10. Misleading try/catch for same-origin contentDocument access

In iframe-tab-bridge.tsx, the try/catch around iframe.contentDocument?.readyState has a comment saying "Cross-origin iframe", but all iframes in this architecture are same-origin -- accessing contentDocument never throws. This try/catch is dead code and the comment is misleading.

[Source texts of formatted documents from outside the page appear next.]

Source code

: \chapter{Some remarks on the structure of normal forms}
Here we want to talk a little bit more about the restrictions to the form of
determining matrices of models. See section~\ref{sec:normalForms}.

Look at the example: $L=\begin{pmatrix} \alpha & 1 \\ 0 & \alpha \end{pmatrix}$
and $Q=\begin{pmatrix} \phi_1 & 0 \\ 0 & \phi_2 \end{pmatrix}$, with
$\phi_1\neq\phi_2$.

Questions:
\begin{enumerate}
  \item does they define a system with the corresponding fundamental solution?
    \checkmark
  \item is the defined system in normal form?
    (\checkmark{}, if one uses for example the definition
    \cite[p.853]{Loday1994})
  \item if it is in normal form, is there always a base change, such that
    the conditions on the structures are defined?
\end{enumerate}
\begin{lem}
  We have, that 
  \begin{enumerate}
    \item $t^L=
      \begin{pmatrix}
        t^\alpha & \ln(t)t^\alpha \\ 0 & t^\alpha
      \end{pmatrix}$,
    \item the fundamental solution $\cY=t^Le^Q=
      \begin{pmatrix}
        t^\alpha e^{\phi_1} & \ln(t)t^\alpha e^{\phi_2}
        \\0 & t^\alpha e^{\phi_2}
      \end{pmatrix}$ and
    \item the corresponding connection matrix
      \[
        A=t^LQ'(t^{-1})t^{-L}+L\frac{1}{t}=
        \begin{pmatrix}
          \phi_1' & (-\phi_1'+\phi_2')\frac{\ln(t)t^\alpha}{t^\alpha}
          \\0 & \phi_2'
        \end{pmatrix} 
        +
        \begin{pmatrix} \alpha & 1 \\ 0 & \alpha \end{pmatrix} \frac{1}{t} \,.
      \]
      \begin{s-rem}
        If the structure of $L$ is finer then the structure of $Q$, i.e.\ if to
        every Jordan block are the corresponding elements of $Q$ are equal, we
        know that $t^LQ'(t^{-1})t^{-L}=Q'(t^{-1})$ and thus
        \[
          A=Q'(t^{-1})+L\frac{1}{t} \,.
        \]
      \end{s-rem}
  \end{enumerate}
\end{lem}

11. JSX indentation regression in actors-actor-details.tsx

<Tabs> and its contents are not indented inside <IframeTabBridgeProvider>, making the JSX hierarchy misleading.

---

Security Observations

• The ALLOWED_ACTIONS allowlist in iframe-tab-bridge.tsx is a good defense against arbitrary inspector API calls from iframes. The dynamic dispatch api[action.name](...action.args) being guarded by this allowlist is the right approach.
• The sandbox="allow-scripts allow-same-origin" combination on tab iframes provides no sandboxing benefit for same-origin content. This is expected for BroadcastChannel/postMessage to work, but worth noting.

---

Summary

Severity	Issue
Critical	Inspector-tabs bundle is never built (no build script/task)
Critical	@tanstack/query-core version mismatch breaks BroadcastChannel sync
Medium	Dead entries/console/ files that cannot be built
Medium	Incorrect queryKey as string[] cast in tab-context.tsx
Medium	isInitialized exported but never consumed (no loading state)
Medium	sendAction posts to "*" before shell origin is established
Medium	getQueryCacheSnapshot uses fragile string-include actorId filter
Minor	dashboard.rivet.dev vs hub.rivet.dev in CSP/allowlist
Minor	broadcastQueryClient remount without cleanup guard
Minor	Misleading try/catch for same-origin contentDocument access
Minor	JSX indentation inside IframeTabBridgeProvider

The overall architecture (iframe tabs, postMessage bridge, BroadcastChannel cache sync) is sound. The two critical issues (missing build step and query-core version mismatch) need to be resolved before this can ship correctly.